First, the wishy-washy runner.
A month or so ago when I decided to downplay my ambitions and sign up for the 100K rather than the 100 Miler at the New Jersey Ultra Festival, I was greatly relieved. We were right on the cusp of the most busy crazy-busy time of the year at our house.
My husband, Brian, is the coach of the robotics team at his high school, and January/February is the Build Season. They have 6 weeks to build the perfect robot. This means nights and weekends at school for Brian and his team. This makes it tough for me to get in my runs.
Another factor: swim season. Two of our kids, Nell and Simon are on the local swim team and they practice most evenings. Simon, who just turned 8, practices for an hour 3 times per week, and I help coach those practices. Nell, who is 9, goes just about every night for 2 hours. She is a bit of an endorphin junkie like her mom. ("I just love swimming. It clears my head.")
And the third: I just took an a writing job with Patch.com doing one weekly column and two monthly columns. I love this job, but it keeps me busy. And gets me up at 4 every morning, because this is the only time I can get a guaranteed block of quiet.
So, I thought they'd be no way to train for a 100-miler on top of all of that.
Weirdly, it turns out I was mostly wrong. My 4 a.m. rising schedule has given me the time to get out and run every morning. And now that my kids are a bit bigger, I can often drop them off at their various home school classes and sometimes get a second run in during the afternoon or evening.
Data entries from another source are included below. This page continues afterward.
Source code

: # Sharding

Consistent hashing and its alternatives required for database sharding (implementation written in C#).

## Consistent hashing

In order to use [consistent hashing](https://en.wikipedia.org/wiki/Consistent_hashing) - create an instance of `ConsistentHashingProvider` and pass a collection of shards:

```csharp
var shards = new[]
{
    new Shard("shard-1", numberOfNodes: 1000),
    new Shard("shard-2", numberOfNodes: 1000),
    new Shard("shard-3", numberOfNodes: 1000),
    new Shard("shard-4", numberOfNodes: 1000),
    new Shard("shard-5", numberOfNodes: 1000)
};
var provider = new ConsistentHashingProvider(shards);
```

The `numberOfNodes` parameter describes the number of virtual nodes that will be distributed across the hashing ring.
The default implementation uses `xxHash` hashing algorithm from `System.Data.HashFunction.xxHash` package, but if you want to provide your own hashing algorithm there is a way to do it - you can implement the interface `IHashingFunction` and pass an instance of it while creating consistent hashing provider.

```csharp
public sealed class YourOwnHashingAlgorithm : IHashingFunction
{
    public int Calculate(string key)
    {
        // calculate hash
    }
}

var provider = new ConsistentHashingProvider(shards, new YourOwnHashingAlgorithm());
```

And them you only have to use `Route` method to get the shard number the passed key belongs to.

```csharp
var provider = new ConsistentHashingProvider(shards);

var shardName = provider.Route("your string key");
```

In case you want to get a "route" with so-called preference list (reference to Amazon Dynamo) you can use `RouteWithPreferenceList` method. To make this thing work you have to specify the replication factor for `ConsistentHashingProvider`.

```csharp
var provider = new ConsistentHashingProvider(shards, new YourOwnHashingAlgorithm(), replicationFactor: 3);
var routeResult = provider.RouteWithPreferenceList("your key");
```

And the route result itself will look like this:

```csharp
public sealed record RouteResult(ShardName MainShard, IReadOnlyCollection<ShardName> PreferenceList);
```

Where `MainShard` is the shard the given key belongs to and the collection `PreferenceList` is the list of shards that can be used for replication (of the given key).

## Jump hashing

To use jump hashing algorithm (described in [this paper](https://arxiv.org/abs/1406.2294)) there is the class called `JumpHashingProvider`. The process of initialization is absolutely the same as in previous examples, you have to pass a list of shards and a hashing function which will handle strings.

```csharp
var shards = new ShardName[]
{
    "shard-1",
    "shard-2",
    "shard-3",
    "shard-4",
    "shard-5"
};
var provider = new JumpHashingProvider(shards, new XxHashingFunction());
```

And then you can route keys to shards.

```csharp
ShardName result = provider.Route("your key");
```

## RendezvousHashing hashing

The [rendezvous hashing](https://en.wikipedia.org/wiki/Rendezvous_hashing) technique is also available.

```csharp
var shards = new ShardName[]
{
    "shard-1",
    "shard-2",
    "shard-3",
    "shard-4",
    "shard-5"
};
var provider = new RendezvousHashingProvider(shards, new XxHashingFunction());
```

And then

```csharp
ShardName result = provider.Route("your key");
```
I'm tired, but it all seems to be working. I emailed the RD of the NJUF and upped my registration to the 100 Mile Race. I will not be ideally trained, but I think I will be adequately trained. Onward and upward!
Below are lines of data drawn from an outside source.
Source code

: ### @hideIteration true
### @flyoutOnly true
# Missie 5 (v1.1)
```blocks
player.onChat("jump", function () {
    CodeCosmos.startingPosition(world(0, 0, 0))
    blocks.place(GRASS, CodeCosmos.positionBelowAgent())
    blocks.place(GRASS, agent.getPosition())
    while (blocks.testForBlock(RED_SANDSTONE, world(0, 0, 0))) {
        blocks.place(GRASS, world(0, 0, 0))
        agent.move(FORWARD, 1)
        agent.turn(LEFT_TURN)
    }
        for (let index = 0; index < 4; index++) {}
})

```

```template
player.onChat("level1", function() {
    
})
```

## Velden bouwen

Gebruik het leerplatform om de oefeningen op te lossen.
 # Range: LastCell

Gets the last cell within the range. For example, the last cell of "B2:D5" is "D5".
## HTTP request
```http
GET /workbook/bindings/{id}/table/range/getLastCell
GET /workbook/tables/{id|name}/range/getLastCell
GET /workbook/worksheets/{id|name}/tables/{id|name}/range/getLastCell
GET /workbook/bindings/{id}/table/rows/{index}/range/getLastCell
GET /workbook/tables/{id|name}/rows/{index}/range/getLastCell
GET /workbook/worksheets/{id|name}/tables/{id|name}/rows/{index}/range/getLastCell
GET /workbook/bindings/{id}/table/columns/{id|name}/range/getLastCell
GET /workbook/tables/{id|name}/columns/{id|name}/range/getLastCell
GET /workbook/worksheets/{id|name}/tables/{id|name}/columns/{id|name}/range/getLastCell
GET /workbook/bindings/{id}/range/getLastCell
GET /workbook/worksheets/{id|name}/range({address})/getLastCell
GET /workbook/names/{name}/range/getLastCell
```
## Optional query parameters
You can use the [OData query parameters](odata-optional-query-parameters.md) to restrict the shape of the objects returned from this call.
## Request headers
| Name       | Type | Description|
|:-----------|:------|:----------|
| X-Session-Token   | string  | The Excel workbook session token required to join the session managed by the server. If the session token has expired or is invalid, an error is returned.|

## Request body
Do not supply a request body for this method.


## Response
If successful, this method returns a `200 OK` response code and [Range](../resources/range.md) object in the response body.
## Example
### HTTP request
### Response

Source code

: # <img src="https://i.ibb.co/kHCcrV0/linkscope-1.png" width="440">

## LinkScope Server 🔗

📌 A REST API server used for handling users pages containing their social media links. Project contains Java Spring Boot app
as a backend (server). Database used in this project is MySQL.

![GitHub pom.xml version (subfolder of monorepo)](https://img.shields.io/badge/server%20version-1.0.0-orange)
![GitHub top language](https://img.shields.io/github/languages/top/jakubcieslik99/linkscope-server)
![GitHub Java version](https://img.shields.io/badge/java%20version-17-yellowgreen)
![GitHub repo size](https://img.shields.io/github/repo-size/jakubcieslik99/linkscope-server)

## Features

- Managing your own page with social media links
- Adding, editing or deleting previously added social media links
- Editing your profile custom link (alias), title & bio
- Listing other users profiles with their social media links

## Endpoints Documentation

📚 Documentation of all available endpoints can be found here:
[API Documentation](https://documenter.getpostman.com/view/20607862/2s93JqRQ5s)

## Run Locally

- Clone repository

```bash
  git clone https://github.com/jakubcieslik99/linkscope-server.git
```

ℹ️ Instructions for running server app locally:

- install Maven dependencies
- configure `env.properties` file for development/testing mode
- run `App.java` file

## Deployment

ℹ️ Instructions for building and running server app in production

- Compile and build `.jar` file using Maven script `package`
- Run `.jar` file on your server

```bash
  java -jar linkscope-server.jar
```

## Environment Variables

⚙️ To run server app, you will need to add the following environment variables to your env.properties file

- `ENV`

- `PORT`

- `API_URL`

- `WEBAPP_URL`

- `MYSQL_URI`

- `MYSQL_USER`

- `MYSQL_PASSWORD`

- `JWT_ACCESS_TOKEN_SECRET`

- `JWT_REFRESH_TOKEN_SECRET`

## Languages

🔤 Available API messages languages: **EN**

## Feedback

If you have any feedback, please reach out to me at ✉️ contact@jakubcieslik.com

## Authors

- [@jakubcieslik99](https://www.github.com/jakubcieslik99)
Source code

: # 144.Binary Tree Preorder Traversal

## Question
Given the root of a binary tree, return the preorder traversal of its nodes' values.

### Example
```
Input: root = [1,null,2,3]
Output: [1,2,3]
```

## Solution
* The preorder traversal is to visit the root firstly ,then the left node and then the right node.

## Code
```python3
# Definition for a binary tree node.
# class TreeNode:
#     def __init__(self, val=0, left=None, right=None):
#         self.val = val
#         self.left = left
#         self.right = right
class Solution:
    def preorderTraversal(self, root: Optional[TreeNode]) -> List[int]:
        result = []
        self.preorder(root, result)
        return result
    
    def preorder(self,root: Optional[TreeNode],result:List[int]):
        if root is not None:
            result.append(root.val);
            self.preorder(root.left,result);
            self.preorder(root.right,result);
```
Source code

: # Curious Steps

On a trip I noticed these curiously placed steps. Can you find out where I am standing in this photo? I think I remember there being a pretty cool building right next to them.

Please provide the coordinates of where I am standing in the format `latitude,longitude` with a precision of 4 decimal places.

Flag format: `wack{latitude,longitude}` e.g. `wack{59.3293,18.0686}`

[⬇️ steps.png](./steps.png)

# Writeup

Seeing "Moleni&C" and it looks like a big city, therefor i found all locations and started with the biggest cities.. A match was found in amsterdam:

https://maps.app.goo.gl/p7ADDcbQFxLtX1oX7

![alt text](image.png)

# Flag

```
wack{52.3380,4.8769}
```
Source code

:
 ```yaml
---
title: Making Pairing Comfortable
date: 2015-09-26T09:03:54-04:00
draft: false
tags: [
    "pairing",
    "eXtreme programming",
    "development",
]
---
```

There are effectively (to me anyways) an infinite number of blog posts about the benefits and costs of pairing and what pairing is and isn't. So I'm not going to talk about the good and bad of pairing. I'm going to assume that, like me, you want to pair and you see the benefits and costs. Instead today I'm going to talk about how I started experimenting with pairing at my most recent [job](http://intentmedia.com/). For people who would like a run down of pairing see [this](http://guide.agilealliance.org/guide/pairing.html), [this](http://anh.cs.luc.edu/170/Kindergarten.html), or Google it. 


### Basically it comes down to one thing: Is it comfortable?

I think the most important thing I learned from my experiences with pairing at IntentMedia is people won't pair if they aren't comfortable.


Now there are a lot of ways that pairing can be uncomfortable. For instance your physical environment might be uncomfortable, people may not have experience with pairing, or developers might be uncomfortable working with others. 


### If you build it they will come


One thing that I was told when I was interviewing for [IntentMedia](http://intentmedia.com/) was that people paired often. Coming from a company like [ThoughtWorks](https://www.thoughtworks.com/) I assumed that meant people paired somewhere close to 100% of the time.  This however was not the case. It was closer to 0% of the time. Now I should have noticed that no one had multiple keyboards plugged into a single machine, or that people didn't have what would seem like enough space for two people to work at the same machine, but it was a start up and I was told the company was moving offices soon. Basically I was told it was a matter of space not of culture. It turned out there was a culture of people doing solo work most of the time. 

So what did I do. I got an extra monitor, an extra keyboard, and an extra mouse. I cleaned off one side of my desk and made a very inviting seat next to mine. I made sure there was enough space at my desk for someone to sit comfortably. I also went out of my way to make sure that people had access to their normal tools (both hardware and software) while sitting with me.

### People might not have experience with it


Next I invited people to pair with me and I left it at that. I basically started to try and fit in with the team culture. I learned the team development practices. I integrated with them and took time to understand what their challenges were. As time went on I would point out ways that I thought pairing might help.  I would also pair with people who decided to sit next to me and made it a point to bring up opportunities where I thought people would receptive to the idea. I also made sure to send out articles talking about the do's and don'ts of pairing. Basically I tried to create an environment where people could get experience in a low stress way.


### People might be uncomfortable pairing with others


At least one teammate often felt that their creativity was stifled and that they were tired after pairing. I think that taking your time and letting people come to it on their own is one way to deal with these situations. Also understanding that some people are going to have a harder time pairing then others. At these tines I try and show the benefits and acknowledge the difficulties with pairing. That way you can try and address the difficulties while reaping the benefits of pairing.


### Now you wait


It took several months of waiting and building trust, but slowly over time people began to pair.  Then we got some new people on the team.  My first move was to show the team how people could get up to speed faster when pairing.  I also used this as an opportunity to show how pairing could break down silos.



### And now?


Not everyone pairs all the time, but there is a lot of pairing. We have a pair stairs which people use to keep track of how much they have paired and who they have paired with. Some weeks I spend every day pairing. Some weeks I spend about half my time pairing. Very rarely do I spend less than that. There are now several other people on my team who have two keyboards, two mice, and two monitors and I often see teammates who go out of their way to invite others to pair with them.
And here is a bit of my weekly column. We've been having tremendously wintry weather here in Mystic this year. It snows and snows and the temperatures are cold. The kids and I get outside as much as possible. Here is one of our adventures......
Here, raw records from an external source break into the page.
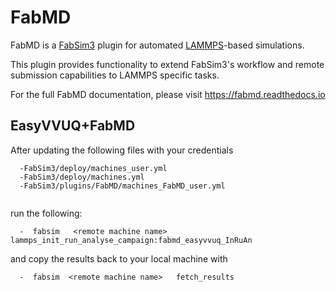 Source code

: 
# FabMD
FabMD is a  [FabSim3](https://github.com/djgroen/FabSim3) plugin for automated [LAMMPS](https://lammps.sandia.gov/)-based simulations.

This plugin provides functionality to extend FabSim3's workflow and remote submission capabilities to LAMMPS specific tasks.


For the full FabMD documentation, please visit https://fabmd.readthedocs.io

## EasyVVUQ+FabMD 
After updating the following files with your credentials

```
  -FabSim3/deploy/machines_user.yml
  -FabSim3/deploy/machines.yml
  -FabSim3/plugins/FabMD/machines_FabMD_user.yml
  
```

run the following:

```
  -  fabsim   <remote machine name>   lammps_init_run_analyse_campaign:fabmd_easyvvuq_InRuAn
```

and copy the results back to your local machine with

```
  -  fabsim  <remote machine name>   fetch_results
```

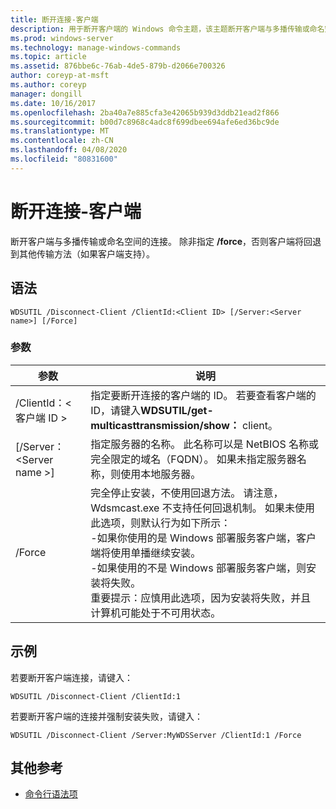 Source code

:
 ```yaml
---
title: 断开连接-客户端
description: 用于断开客户端的 Windows 命令主题，该主题断开客户端与多播传输或命名空间的连接。
ms.prod: windows-server
ms.technology: manage-windows-commands
ms.topic: article
ms.assetid: 876bbe6c-76ab-4de5-879b-d2066e700326
author: coreyp-at-msft
ms.author: coreyp
manager: dongill
ms.date: 10/16/2017
ms.openlocfilehash: 2ba40a7e885cfa3e42065b939d3ddb21ead2f866
ms.sourcegitcommit: b00d7c8968c4adc8f699dbee694afe6ed36bc9de
ms.translationtype: MT
ms.contentlocale: zh-CN
ms.lasthandoff: 04/08/2020
ms.locfileid: "80831600"
---
```

# <a name="disconnect-client"></a>断开连接-客户端

断开客户端与多播传输或命名空间的连接。 除非指定 **/force**，否则客户端将回退到其他传输方法（如果客户端支持）。

## <a name="syntax"></a>语法

```
WDSUTIL /Disconnect-Client /ClientId:<Client ID> [/Server:<Server name>] [/Force]
```

### <a name="parameters"></a>参数

|参数|说明|
|---------|-----------|
|/ClientId：\<客户端 ID >|指定要断开连接的客户端的 ID。 若要查看客户端的 ID，请键入**WDSUTIL/get-multicasttransmission/show：** client。|
|[/Server：\<Server name >]|指定服务器的名称。 此名称可以是 NetBIOS 名称或完全限定的域名（FQDN）。 如果未指定服务器名称，则使用本地服务器。|
|/Force|完全停止安装，不使用回退方法。 请注意，Wdsmcast.exe 不支持任何回退机制。 如果未使用此选项，则默认行为如下所示：</br>-如果你使用的是 Windows 部署服务客户端，客户端将使用单播继续安装。</br>-如果使用的不是 Windows 部署服务客户端，则安装将失败。</br>重要提示：应慎用此选项，因为安装将失败，并且计算机可能处于不可用状态。|

## <a name="examples"></a><a name=BKMK_examples></a>示例

若要断开客户端连接，请键入：
```
WDSUTIL /Disconnect-Client /ClientId:1
```
若要断开客户端的连接并强制安装失败，请键入：
```
WDSUTIL /Disconnect-Client /Server:MyWDSServer /ClientId:1 /Force
```

## <a name="additional-references"></a>其他参考

- [命令行语法项](command-line-syntax-key.md)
The snow this year is wonderfully relentless, the bitter cold and the snow. This is the kind of winter I hope for every year but nature so rarely delivers. This winter will be remembered.
The kids and I are outside and dressed to the hilt. The temperature this morning read zero. Nothing. Nada. That kind of cold is elusive, sublime. It holds its cards close to its chest. It’s the kind of cold that really could kill you, quietly taking your breath away.
We are arctic explorers out here in the snow. Our boat is caught fast in the pack ice. We are setting out on foot to see what we can see. We have our faithful dog and we’re on our way. All we lack is that vast Antarctic space, with ice indistinguishable from sky. But we do our best; we head for the woods.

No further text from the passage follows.